2011年6月29日水曜日

猛暑日、しかし冷房は使えず

今日は千葉市で35.0度を記録したそうです。この夏初めての猛暑日でした。ちなみに、千葉市で6月に猛暑日を観測したのは、史上初だそうです。

さてわたしは水曜日の3時間目に講義を行っています。大学は電力の大口需要者であり、電力需給が厳しいということで、節電を心がけるようにしています。今日もなるべく冷房を使わないようにしたいとは思ったのですが、いかんせん一日のなかで一番暑い昼過ぎの教室に温度計を持ち込むと、たちまち30度を超えてしまいました。しかも湿度も75%を超えていたので、授業開始後しばらくしてすこし冷房を入れてみました。

ところが、しばらくすると省エネ担当の方が教室までお見えになり、「電力使用量が増えていて非常にまずいので、エアコンを切って欲しい」とのことでした。致し方ありません、エアコンは切りました。すると再び蒸し風呂に逆戻りです。
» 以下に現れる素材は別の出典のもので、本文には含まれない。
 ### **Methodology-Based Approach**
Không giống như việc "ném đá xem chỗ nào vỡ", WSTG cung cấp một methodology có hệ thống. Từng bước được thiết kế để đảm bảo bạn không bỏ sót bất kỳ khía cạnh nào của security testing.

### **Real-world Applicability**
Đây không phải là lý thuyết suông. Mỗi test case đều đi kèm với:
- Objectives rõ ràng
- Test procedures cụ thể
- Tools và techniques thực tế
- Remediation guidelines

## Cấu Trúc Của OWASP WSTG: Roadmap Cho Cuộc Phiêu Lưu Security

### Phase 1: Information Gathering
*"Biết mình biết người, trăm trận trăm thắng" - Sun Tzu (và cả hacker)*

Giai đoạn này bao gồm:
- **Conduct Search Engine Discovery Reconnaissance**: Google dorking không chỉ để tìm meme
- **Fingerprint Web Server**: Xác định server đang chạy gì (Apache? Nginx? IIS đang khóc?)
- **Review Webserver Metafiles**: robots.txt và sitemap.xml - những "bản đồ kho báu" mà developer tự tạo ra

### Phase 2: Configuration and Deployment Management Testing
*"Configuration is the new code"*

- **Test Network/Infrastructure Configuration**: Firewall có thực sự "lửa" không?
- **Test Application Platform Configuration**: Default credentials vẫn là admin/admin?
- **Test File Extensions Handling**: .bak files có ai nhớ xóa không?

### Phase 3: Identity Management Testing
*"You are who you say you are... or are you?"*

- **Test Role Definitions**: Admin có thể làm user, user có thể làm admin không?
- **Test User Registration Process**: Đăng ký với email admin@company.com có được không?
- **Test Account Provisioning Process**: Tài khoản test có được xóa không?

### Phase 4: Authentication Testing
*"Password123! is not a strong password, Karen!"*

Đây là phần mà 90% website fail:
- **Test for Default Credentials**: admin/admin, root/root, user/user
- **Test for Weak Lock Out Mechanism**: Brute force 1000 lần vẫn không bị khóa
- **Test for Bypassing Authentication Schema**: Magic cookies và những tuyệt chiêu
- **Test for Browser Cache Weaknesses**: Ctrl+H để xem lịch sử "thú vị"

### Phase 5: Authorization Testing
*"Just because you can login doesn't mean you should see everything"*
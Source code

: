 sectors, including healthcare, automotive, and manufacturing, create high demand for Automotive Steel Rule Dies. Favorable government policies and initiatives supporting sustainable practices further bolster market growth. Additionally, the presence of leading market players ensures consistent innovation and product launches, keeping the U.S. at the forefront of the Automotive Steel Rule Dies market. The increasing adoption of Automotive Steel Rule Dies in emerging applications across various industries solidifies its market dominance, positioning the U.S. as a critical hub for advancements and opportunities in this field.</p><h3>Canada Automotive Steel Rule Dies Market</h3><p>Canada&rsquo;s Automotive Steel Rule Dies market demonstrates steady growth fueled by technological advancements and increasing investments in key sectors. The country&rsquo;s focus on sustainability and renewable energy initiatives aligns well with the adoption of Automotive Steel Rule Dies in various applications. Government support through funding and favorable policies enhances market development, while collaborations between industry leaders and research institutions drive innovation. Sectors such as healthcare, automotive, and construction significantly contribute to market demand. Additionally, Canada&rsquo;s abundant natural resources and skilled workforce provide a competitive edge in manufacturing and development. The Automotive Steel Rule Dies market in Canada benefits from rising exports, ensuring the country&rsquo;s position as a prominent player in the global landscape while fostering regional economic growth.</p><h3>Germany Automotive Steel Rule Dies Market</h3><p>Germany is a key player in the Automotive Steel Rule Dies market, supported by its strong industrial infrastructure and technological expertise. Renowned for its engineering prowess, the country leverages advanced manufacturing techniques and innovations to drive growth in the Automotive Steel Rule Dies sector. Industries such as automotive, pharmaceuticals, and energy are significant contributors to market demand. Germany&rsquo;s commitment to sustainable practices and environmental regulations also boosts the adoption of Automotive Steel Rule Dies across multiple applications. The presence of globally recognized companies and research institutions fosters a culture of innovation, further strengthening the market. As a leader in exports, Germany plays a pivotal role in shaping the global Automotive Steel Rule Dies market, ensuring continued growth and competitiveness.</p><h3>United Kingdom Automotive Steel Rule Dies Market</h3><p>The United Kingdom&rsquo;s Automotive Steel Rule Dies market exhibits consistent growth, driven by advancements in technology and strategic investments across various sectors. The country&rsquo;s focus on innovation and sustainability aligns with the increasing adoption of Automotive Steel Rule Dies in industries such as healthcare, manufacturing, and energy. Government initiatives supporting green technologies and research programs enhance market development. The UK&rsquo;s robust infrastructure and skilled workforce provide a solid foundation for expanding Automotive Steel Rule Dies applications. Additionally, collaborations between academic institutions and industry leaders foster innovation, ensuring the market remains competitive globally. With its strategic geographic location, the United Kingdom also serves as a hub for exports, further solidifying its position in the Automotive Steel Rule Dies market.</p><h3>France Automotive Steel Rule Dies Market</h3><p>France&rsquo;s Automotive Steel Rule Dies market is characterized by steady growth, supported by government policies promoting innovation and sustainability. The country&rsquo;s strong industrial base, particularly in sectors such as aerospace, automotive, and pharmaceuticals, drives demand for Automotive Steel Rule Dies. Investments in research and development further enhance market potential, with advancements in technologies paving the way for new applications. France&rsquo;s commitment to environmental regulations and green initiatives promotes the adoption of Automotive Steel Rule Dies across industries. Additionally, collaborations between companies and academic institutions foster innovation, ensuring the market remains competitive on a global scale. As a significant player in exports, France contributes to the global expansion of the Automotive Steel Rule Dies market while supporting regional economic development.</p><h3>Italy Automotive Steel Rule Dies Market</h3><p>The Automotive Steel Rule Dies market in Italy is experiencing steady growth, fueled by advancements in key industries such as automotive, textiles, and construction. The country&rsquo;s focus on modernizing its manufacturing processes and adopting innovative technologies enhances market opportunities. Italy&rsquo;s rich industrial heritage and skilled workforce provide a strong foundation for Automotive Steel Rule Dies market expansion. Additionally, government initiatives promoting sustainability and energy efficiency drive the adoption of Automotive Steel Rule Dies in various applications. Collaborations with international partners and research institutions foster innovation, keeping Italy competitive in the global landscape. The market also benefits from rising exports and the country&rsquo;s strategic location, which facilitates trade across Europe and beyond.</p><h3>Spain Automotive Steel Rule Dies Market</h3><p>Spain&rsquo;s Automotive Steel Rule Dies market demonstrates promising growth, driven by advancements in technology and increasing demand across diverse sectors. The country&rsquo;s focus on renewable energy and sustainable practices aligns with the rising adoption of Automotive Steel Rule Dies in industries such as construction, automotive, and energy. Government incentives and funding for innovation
節電のためにエアコンが使えないのは仕方がありません。また、私の職場の講義棟は築40年を超えていますが、むかしはエアコンなしだったのも事実で、贅沢を言ってはいけないのでしょう。ただつくづく問題だと思うのは、建物の断熱性が低いことです。壁や天井にはおそらく断熱材など入っていないように思われます。窓もガラス一枚です。これでは、外気の影響をモロに受けてしまいます。この(おそらく)断熱材なし、一重窓というのは、講義棟だけではなく、研究室のある建物も同じで、私の研究室は最上階ですが、真夏の昼間などは冷房を切るとたちまち30数度になります。建物自体が発熱してしまっているという感じです。

建物に断熱材が入っていれば、そして窓が二重になっていれば、外気の影響を受けにくくなりますし、エアコンも、少し入れただけでよく効くようになるはずです。そしてそうであれば、エアコンによる電力の消費量もぐっと少なくて済むわけです。

本州の建物では、断熱材なし、窓は一重というのが一般的ですが、私の生まれ育った北海道ではまったく違います。建物には断熱材が入り、窓が二重というのが常識です(窓が一枚の建物など、ありません)。とはいえ最近は本州でも、新築のマンションなどで外断熱を売り物にしているものが増えていますし、エコポイント制度の後押しもあって、窓を二重化する家も増えていると思います。こういう、断熱効果を高めた建築が、もっともっと世の中に広まらないといけません。

本来ならば、数年前の教育学部の建物の改修工事のときに、断熱材を入れたり、窓を二重にするなど、断熱効果を高める処置をしておければよかったとわたしは思います。じつは改修工事の際、わたしは、研究室のある建物については窓を二重にするよう、要望しました。断熱効果を高める処置をすれば、それだけお金がかかりますが、その分だけ冷暖房費が削減されるわけで、長い目で見ればそのほうが安上がりになるはずだし、何よりもエコだろうという考えに基づいたものです。しかし要望は、「予算がない」の一言で却下されました。

要するに、断熱効果を高める処置という、短期的にはお金がかかってマイナスだが長期的には電力の節約になってプラスという政策がとられなかったわけです。そして、断熱効果を高める処置をしないので、短期的には安上がりでプラスだが、長期的には毎年毎年電力を浪費してしまいお金がかかるという、マイナスの政策が取られたわけです。このツケが、節電が求められるようになった今夏に、早速出ているわけです。

こういう、目先の利益を優先したばっかりに、長期的にツケを払わされるという構図は、もうありとあらゆるところにあります。消費税を上げるよりほかないはずなのに、なかなか上げられない日本の政治経済状況もこれに似ているように思います。

なんだか最後は暗い話になってしまいました。来週の授業日は、暑くなければよいのですが。